Home Taping Is Killing Music
September 1, 2023 8:51 AM   Subscribe

Casseptember! Sixty years of cassette tape culture: BBC Radio 3 "...will feature specially-commissioned works from an array of artists whose work makes use of the particular qualities unique to the cassette tape. And, throughout the month, we’ll also hear from dedicated collectors and artists with a soft spot for the format." [hissssss << tktktkt >> KA-CHUNK]
posted by not_on_display (19 comments total) 11 users marked this as a favorite
 
Taking bids for a high quality 12in reel-to-reel off the air recording of all Taylor Swifts original songs during the Mephis Swiftathon.

(not really but this should famously take down the mefi servers, cackles madly ah ha ha hah ha)
posted by sammyo at 9:13 AM on September 1, 2023 [2 favorites]


I think the Nakamichi 550 was the best cassette recorder ever made. It’s audio quality was amazing.
posted by bz at 9:17 AM on September 1, 2023 [2 favorites]


Looking forward to this. As a teenaged Guy, my cassette collection was a physical manifestation of everything music meant to me. Its diversity and its power to be my paint brush, my poet's pen, my armor and sword, my wine and roses. Even though it wasn't me making it, it was how I identified in private and how I stepped out into the world. So many memories of trying to catch whole songs when recording the radio or making agonizingly specific mix tapes, to the tragedy of favorite cassettes being eaten by the player (and cleaning the heads and rollers with Q-tips).

On the killing music front, I remember that cassettes are where the blank media tax (that persists to this day) started. But my favorite cassette "piracy" story is this:

I had a friend who, for her 12th birthday, wanted the album "Fly By Night" by Rush for her birthday, and wanted it on cassette.

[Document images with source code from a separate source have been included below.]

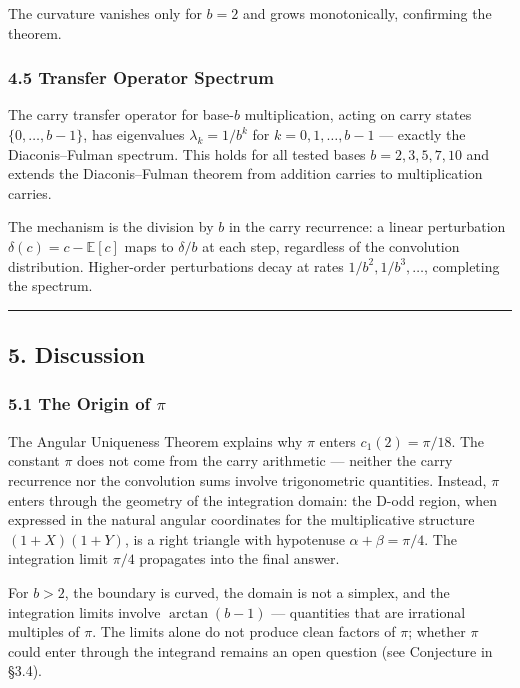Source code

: \documentclass[
  11pt,
]{article}
\begin{document}
The curvature vanishes only for \(b = 2\) and grows monotonically, confirming
the theorem.

\subsubsection{4.5 Transfer Operator Spectrum}\label{transfer-operator-spectrum}

The carry transfer operator for base-\(b\) multiplication, acting on carry
states \(\lbrace{}0, \ldots, b-1\rbrace{}\), has eigenvalues
\(\lambda_k = 1/b^k\) for \(k = 0, 1, \ldots, b-1\) --- exactly the
Diaconis--Fulman spectrum. This holds for all tested bases
\(b = 2, 3, 5, 7, 10\) and extends the Diaconis--Fulman theorem from addition
carries to multiplication carries.

The mechanism is the division by \(b\) in the carry recurrence: a linear
perturbation \(\delta(c) = c - \mathbb{E}[c]\) maps to \(\delta/b\) at each
step, regardless of the convolution distribution. Higher-order perturbations
decay at rates \(1/b^2, 1/b^3, \ldots\), completing the spectrum.

\begin{center}\rule{0.5\linewidth}{0.5pt}\end{center}

\newpage

\subsection{5. Discussion}\label{discussion}

\subsubsection{\texorpdfstring{5.1 The Origin of
\(\pi\)}{5.1 The Origin of \textbackslash pi}}\label{the-origin-of-pi}

The Angular Uniqueness Theorem explains why \(\pi\) enters \(c_1(2) = \pi/18\).
The constant \(\pi\) does not come from the carry arithmetic --- neither the
carry recurrence nor the convolution sums involve trigonometric quantities.
Instead, \(\pi\) enters through the geometry of the integration domain: the
D-odd region, when expressed in the natural angular coordinates for the
multiplicative structure \((1+X)(1+Y)\), is a right triangle with hypotenuse
\(\alpha + \beta = \pi/4\). The integration limit \(\pi/4\) propagates into the
final answer.

For \(b > 2\), the boundary is curved, the domain is not a simplex, and the
integration limits involve \(\arctan(b-1)\) --- quantities that are irrational
multiples of \(\pi\). The limits alone do not produce clean factors of \(\pi\);
whether \(\pi\) could enter through the integrand remains an open question (see
Conjecture in §3.4).
\end{document}
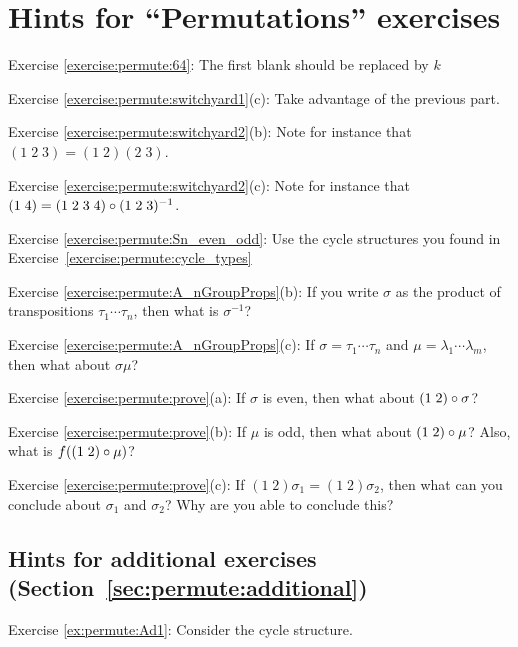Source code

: \section{Hints for ``Permutations'' exercises}\label{sec:permute:hints} 

\noindent Exercise \ref{exercise:permute:64}: The first blank should be replaced by $k$

\noindent Exercise \ref{exercise:permute:switchyard1}(c): Take advantage of the previous part.

\noindent Exercise \ref{exercise:permute:switchyard2}(b): Note for instance that $(1 \;2 \; 3) = (1 \; 2) (2 \; 3)$.

\noindent Exercise \ref{exercise:permute:switchyard2}(c): Note for instance that $(1 \;4 ) = (1 \; 2 \; 3 \; 4) \circ (1 \; 2 \; 3 )^{-1}$.

\noindent Exercise \ref{exercise:permute:Sn_even_odd}: Use the cycle structures you found in Exercise~\ref{exercise:permute:cycle_types}


\noindent Exercise \ref{exercise:permute:A_nGroupProps}(b): If you write $\sigma$ as the product of transpositions $\tau_1 \cdots \tau_{n}$, then what is $\sigma^{-1}$?

\noindent Exercise \ref{exercise:permute:A_nGroupProps}(c): If $\sigma = \tau_1 \cdots \tau_{n}$ and $\mu = \lambda_1 \cdots \lambda_{m}$, then what about $\sigma \mu$?

\noindent Exercise \ref{exercise:permute:prove}(a): If $\sigma$ is even, then what about $(1 \; 2) \circ \sigma$?

\noindent Exercise \ref{exercise:permute:prove}(b): If $\mu$ is odd, then what about $(1 \; 2) \circ \mu$? Also, what is $f( (1 \; 2) \circ \mu )$?

\noindent Exercise \ref{exercise:permute:prove}(c): If $(1 \; 2) \sigma_1 = (1 \; 2) \sigma_2$, then what can you conclude about $\sigma_1$ and $\sigma_2$? Why are you able to conclude this?
\bigskip

\subsection{Hints for additional exercises (Section~\ref{sec:permute:additional})}

\noindent Exercise \ref{ex:permute:Ad1}: Consider the cycle structure.

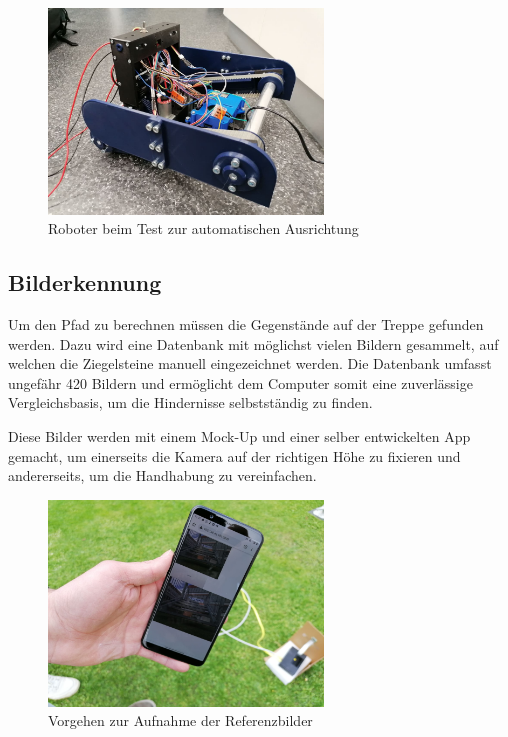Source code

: \begin{figure}[H]
  \includegraphics[width=0.65\textwidth]{img/Sprint2/pren2_ausrichten-anfahren.jpg}
  \centering
  \caption{Roboter beim Test zur automatischen Ausrichtung}
  \label{fig:sprint-backlog-1}
  \end{figure}
  
  
\subsection{Bilderkennung}

Um den Pfad zu berechnen müssen die Gegenstände auf der Treppe gefunden werden. Dazu wird eine Datenbank mit möglichst vielen Bildern gesammelt, auf welchen die Ziegelsteine manuell eingezeichnet werden. Die Datenbank umfasst ungefähr 420 Bildern und ermöglicht dem Computer somit eine zuverlässige Vergleichsbasis, um die Hindernisse selbstständig zu finden.

Diese Bilder werden mit einem Mock-Up und einer selber entwickelten App gemacht, um einerseits die Kamera auf der richtigen Höhe zu fixieren und andererseits, um die Handhabung zu vereinfachen.



\begin{figure}[H]
  \includegraphics[width=0.65\textwidth]{img/Sprint3/Sprint3_Bildersammlung.jpeg}
  \centering
  \caption{Vorgehen zur Aufnahme der Referenzbilder}
  \label{fig:Aufnahme der Referenzbilder}
  \end{figure}
  
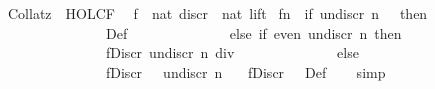 %
\begin{isabellebody}%
\def\isabellecontext{Collatz}%
%
\isadelimtheory
%
\endisadelimtheory
%
\isatagtheory
{}\isamarkupfalse%
\ Collatz\ \ HOLCF\ %
\endisatagtheory
{\isafoldtheory}%
%
\isadelimtheory
\isanewline
%
\endisadelimtheory
\isanewline
{}\isamarkupfalse%
\ f\ {\isacharcolon}{\isacharcolon}\ {\isachardoublequoteopen}nat\ discr\ {\isasymrightarrow}\ nat\ lift{\isachardoublequoteclose}\isanewline
{}\ {\isachardoublequoteopen}f{\isasymcdot}n\ {\isacharequal}\ {\isacharparenleft}if\ undiscr\ n\ {\isacharequal}\ {}\ then\isanewline
\ \ \ \ \ \ \ \ \ \ \ \ \ \ \ Def\ {}\isanewline
\ \ \ \ \ \ \ \ \ \ \ \ \ else\ if\ even\ {\isacharparenleft}undiscr\ n{\isacharparenright}\ then\isanewline
\ \ \ \ \ \ \ \ \ \ \ \ \ \ \ f{\isasymcdot}{\isacharparenleft}Discr\ {\isacharparenleft}{\isacharparenleft}undiscr\ n{\isacharparenright}\ div\ {}{\isacharparenright}{\isacharparenright}\isanewline
\ \ \ \ \ \ \ \ \ \ \ \ \ else\isanewline
\ \ \ \ \ \ \ \ \ \ \ \ \ \ \ f{\isasymcdot}{\isacharparenleft}Discr\ {\isacharparenleft}{}\ {\isacharasterisk}\ undiscr\ n\ {\isacharplus}\ {}{\isacharparenright}{\isacharparenright}{\isacharparenright}{\isachardoublequoteclose}\isanewline
\isanewline
{}\isamarkupfalse%
\ {\isachardoublequoteopen}f{\isasymcdot}{\isacharparenleft}Discr\ {}{}{\isacharparenright}\ {\isacharequal}\ Def\ {}{\isachardoublequoteclose}%
\isadelimproof
\ %
\endisadelimproof
%
\isatagproof
{}\isamarkupfalse%
\ simp%
\endisatagproof
{\isafoldproof}%
%
\isadelimproof
%
\endisadelimproof
\isanewline
%
\isadelimtheory
%
\endisadelimtheory
%
\isatagtheory
{}\isamarkupfalse%
%
\endisatagtheory
{\isafoldtheory}%
%
\isadelimtheory
%
\endisadelimtheory
\end{isabellebody}%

After pestering my father, he called around and failing to find it on cassette, brought home the album on vinyl and a blank cassette and told me, "we'll record it on to the tape and then you can give both of them to her and just explain that they didn't have any cassette copies at the store." So, on her birthday I told my friend this, and she told me that she didn't have any use for the record, that she just wanted the cassette. So in what would seem an early example of piracy, one copy was sold but two people had the album. It was exactly what the record company feared. However, Rush became my favorite band and I spent unholy amounts of money buying every single one of their albums (sometimes in multiple formats over the years). So while it's possible that the band would have come across my radar at some point, I think it can be safely argued that, that early act of musical piracy made the record company something like 50 times the amount of money lost on the duplication.
posted by BigHeartedGuy at 9:22 AM on September 1, 2023 [12 favorites]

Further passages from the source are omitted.